| Requirement |
Only an exact copy of the records below will serve as the answer.

| Entries taken from a collection |

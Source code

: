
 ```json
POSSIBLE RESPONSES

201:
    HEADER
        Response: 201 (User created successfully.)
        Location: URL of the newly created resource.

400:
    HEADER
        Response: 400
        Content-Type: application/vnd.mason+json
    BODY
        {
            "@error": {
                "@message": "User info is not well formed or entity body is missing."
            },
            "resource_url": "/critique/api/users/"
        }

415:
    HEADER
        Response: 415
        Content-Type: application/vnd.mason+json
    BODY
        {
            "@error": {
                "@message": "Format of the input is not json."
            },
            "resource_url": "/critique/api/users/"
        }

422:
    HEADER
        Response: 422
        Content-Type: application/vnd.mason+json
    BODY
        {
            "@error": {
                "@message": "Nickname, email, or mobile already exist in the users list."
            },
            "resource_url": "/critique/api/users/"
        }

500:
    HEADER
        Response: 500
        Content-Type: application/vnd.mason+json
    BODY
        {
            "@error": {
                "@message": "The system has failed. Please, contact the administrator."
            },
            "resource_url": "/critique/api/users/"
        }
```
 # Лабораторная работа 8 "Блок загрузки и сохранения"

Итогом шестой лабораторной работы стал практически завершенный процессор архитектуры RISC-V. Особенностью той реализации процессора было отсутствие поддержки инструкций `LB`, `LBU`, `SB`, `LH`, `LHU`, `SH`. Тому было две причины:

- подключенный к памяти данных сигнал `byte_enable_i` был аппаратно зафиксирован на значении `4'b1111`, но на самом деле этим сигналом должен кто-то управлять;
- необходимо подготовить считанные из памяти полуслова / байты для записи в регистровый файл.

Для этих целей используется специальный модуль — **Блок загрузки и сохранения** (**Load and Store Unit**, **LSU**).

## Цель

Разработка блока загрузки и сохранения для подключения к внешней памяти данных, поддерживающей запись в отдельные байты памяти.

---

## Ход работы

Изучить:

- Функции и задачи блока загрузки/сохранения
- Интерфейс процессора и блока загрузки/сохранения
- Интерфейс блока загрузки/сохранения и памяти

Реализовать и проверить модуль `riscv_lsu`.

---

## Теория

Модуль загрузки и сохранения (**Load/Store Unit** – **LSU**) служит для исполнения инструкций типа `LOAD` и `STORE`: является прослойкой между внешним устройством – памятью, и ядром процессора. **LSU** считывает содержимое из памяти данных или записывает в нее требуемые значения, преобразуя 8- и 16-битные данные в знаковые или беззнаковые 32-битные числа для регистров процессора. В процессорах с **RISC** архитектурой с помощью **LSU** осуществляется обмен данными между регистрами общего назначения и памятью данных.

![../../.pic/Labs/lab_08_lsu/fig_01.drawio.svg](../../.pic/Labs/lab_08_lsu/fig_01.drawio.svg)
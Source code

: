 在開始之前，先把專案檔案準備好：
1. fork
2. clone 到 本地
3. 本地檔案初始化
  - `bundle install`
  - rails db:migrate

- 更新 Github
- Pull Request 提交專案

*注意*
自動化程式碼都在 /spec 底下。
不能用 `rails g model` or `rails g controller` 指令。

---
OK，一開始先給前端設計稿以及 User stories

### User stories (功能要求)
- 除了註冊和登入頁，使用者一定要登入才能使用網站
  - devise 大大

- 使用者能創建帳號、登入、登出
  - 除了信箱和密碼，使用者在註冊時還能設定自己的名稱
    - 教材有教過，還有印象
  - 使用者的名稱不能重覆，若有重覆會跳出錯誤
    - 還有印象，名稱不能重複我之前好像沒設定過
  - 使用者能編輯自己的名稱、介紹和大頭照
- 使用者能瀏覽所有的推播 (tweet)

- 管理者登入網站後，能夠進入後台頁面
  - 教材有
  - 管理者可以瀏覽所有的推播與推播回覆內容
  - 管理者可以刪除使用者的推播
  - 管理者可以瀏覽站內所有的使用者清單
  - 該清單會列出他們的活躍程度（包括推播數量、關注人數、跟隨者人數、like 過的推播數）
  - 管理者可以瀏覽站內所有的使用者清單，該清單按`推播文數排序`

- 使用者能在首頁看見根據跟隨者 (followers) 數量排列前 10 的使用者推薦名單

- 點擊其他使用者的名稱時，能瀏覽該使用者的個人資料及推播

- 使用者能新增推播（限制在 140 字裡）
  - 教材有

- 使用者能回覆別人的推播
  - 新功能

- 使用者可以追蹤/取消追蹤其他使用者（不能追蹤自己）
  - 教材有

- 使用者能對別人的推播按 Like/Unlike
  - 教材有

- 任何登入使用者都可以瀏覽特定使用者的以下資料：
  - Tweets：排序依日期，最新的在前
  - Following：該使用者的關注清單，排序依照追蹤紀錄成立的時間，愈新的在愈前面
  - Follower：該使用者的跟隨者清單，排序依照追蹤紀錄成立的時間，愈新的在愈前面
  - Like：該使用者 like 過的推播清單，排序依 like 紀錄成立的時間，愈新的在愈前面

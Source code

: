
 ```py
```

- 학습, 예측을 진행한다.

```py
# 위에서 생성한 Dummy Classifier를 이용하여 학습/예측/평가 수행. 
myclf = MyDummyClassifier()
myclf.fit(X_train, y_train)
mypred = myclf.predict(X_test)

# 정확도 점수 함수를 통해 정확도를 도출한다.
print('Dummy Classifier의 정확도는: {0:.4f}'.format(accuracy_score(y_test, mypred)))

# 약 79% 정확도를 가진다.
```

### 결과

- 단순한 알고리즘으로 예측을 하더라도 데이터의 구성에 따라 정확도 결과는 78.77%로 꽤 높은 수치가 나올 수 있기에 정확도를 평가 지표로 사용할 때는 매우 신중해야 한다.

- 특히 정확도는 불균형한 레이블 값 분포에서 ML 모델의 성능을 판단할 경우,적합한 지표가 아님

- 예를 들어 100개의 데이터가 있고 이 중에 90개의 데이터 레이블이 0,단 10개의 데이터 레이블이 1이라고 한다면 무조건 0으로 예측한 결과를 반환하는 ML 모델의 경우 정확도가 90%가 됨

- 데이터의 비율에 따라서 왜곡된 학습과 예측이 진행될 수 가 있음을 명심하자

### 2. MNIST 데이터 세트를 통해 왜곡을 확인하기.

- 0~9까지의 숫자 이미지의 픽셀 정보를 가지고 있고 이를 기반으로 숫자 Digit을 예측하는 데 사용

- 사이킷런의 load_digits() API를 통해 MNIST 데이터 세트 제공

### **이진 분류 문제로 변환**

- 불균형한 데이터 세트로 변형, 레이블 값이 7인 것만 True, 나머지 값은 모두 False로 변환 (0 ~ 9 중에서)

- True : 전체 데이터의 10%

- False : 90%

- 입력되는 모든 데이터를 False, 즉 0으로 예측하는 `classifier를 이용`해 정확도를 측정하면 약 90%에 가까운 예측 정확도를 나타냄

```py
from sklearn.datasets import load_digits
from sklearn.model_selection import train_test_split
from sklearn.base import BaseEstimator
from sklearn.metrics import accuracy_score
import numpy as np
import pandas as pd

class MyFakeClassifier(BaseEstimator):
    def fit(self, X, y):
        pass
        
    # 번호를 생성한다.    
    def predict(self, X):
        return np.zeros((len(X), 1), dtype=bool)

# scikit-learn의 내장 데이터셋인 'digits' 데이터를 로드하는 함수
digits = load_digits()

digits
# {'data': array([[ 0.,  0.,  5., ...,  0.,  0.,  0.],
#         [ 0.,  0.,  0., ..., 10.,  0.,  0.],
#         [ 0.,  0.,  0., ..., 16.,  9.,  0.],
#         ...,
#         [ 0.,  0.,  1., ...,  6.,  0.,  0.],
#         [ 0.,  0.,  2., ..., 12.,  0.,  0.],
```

| Written reply |
Source code

:
 ```json
POSSIBLE RESPONSES

201:
    HEADER
        Response: 201 (User created successfully.)
        Location: URL of the newly created resource.

400:
    HEADER
        Response: 400
        Content-Type: application/vnd.mason+json
    BODY
        {
            "@error": {
                "@message": "User info is not well formed or entity body is missing."
            },
            "resource_url": "/critique/api/users/"
        }

415:
    HEADER
        Response: 415
        Content-Type: application/vnd.mason+json
    BODY
        {
            "@error": {
                "@message": "Format of the input is not json."
            },
            "resource_url": "/critique/api/users/"
        }

422:
    HEADER
        Response: 422
        Content-Type: application/vnd.mason+json
    BODY
        {
            "@error": {
                "@message": "Nickname, email, or mobile already exist in the users list."
            },
            "resource_url": "/critique/api/users/"
        }

500:
    HEADER
        Response: 500
        Content-Type: application/vnd.mason+json
    BODY
        {
            "@error": {
                "@message": "The system has failed. Please, contact the administrator."
            },
            "resource_url": "/critique/api/users/"
        }
```
 # Лабораторная работа 8 "Блок загрузки и сохранения"

Итогом шестой лабораторной работы стал практически завершенный процессор архитектуры RISC-V. Особенностью той реализации процессора было отсутствие поддержки инструкций `LB`, `LBU`, `SB`, `LH`, `LHU`, `SH`. Тому было две причины:

- подключенный к памяти данных сигнал `byte_enable_i` был аппаратно зафиксирован на значении `4'b1111`, но на самом деле этим сигналом должен кто-то управлять;
- необходимо подготовить считанные из памяти полуслова / байты для записи в регистровый файл.

Для этих целей используется специальный модуль — **Блок загрузки и сохранения** (**Load and Store Unit**, **LSU**).

## Цель

Разработка блока загрузки и сохранения для подключения к внешней памяти данных, поддерживающей запись в отдельные байты памяти.

---

## Ход работы

Изучить:

- Функции и задачи блока загрузки/сохранения
- Интерфейс процессора и блока загрузки/сохранения
- Интерфейс блока загрузки/сохранения и памяти

Реализовать и проверить модуль `riscv_lsu`.

---

## Теория

Модуль загрузки и сохранения (**Load/Store Unit** – **LSU**) служит для исполнения инструкций типа `LOAD` и `STORE`: является прослойкой между внешним устройством – памятью, и ядром процессора. **LSU** считывает содержимое из памяти данных или записывает в нее требуемые значения, преобразуя 8- и 16-битные данные в знаковые или беззнаковые 32-битные числа для регистров процессора. В процессорах с **RISC** архитектурой с помощью **LSU** осуществляется обмен данными между регистрами общего назначения и памятью данных.

![../../.pic/Labs/lab_08_lsu/fig_01.drawio.svg](../../.pic/Labs/lab_08_lsu/fig_01.drawio.svg)
Source code

: 在開始之前，先把專案檔案準備好：
1. fork
2. clone 到 本地
3. 本地檔案初始化
  - `bundle install`
  - rails db:migrate

- 更新 Github
- Pull Request 提交專案

*注意*
自動化程式碼都在 /spec 底下。
不能用 `rails g model` or `rails g controller` 指令。

---
OK，一開始先給前端設計稿以及 User stories

### User stories (功能要求)
- 除了註冊和登入頁，使用者一定要登入才能使用網站
  - devise 大大

- 使用者能創建帳號、登入、登出
  - 除了信箱和密碼，使用者在註冊時還能設定自己的名稱
    - 教材有教過，還有印象
  - 使用者的名稱不能重覆，若有重覆會跳出錯誤
    - 還有印象，名稱不能重複我之前好像沒設定過
  - 使用者能編輯自己的名稱、介紹和大頭照
- 使用者能瀏覽所有的推播 (tweet)

- 管理者登入網站後，能夠進入後台頁面
  - 教材有
  - 管理者可以瀏覽所有的推播與推播回覆內容
  - 管理者可以刪除使用者的推播
  - 管理者可以瀏覽站內所有的使用者清單
  - 該清單會列出他們的活躍程度（包括推播數量、關注人數、跟隨者人數、like 過的推播數）
  - 管理者可以瀏覽站內所有的使用者清單，該清單按`推播文數排序`

- 使用者能在首頁看見根據跟隨者 (followers) 數量排列前 10 的使用者推薦名單

- 點擊其他使用者的名稱時，能瀏覽該使用者的個人資料及推播

- 使用者能新增推播（限制在 140 字裡）
  - 教材有

- 使用者能回覆別人的推播
  - 新功能

- 使用者可以追蹤/取消追蹤其他使用者（不能追蹤自己）
  - 教材有

- 使用者能對別人的推播按 Like/Unlike
  - 教材有

- 任何登入使用者都可以瀏覽特定使用者的以下資料：
  - Tweets：排序依日期，最新的在前
  - Following：該使用者的關注清單，排序依照追蹤紀錄成立的時間，愈新的在愈前面
  - Follower：該使用者的跟隨者清單，排序依照追蹤紀錄成立的時間，愈新的在愈前面
  - Like：該使用者 like 過的推播清單，排序依 like 紀錄成立的時間，愈新的在愈前面

Source code

:
 ```py
```

- 학습, 예측을 진행한다.

```py
# 위에서 생성한 Dummy Classifier를 이용하여 학습/예측/평가 수행. 
myclf = MyDummyClassifier()
myclf.fit(X_train, y_train)
mypred = myclf.predict(X_test)

# 정확도 점수 함수를 통해 정확도를 도출한다.
print('Dummy Classifier의 정확도는: {0:.4f}'.format(accuracy_score(y_test, mypred)))

# 약 79% 정확도를 가진다.
```

### 결과

- 단순한 알고리즘으로 예측을 하더라도 데이터의 구성에 따라 정확도 결과는 78.77%로 꽤 높은 수치가 나올 수 있기에 정확도를 평가 지표로 사용할 때는 매우 신중해야 한다.

- 특히 정확도는 불균형한 레이블 값 분포에서 ML 모델의 성능을 판단할 경우,적합한 지표가 아님

- 예를 들어 100개의 데이터가 있고 이 중에 90개의 데이터 레이블이 0,단 10개의 데이터 레이블이 1이라고 한다면 무조건 0으로 예측한 결과를 반환하는 ML 모델의 경우 정확도가 90%가 됨

- 데이터의 비율에 따라서 왜곡된 학습과 예측이 진행될 수 가 있음을 명심하자

### 2. MNIST 데이터 세트를 통해 왜곡을 확인하기.

- 0~9까지의 숫자 이미지의 픽셀 정보를 가지고 있고 이를 기반으로 숫자 Digit을 예측하는 데 사용

- 사이킷런의 load_digits() API를 통해 MNIST 데이터 세트 제공

### **이진 분류 문제로 변환**

- 불균형한 데이터 세트로 변형, 레이블 값이 7인 것만 True, 나머지 값은 모두 False로 변환 (0 ~ 9 중에서)

- True : 전체 데이터의 10%

- False : 90%

- 입력되는 모든 데이터를 False, 즉 0으로 예측하는 `classifier를 이용`해 정확도를 측정하면 약 90%에 가까운 예측 정확도를 나타냄

```py
from sklearn.datasets import load_digits
from sklearn.model_selection import train_test_split
from sklearn.base import BaseEstimator
from sklearn.metrics import accuracy_score
import numpy as np
import pandas as pd

class MyFakeClassifier(BaseEstimator):
    def fit(self, X, y):
        pass
        
    # 번호를 생성한다.    
    def predict(self, X):
        return np.zeros((len(X), 1), dtype=bool)

# scikit-learn의 내장 데이터셋인 'digits' 데이터를 로드하는 함수
digits = load_digits()

digits
# {'data': array([[ 0.,  0.,  5., ...,  0.,  0.,  0.],
#         [ 0.,  0.,  0., ..., 10.,  0.,  0.],
#         [ 0.,  0.,  0., ..., 16.,  9.,  0.],
#         ...,
#         [ 0.,  0.,  1., ...,  6.,  0.,  0.],
#         [ 0.,  0.,  2., ..., 12.,  0.,  0.],
```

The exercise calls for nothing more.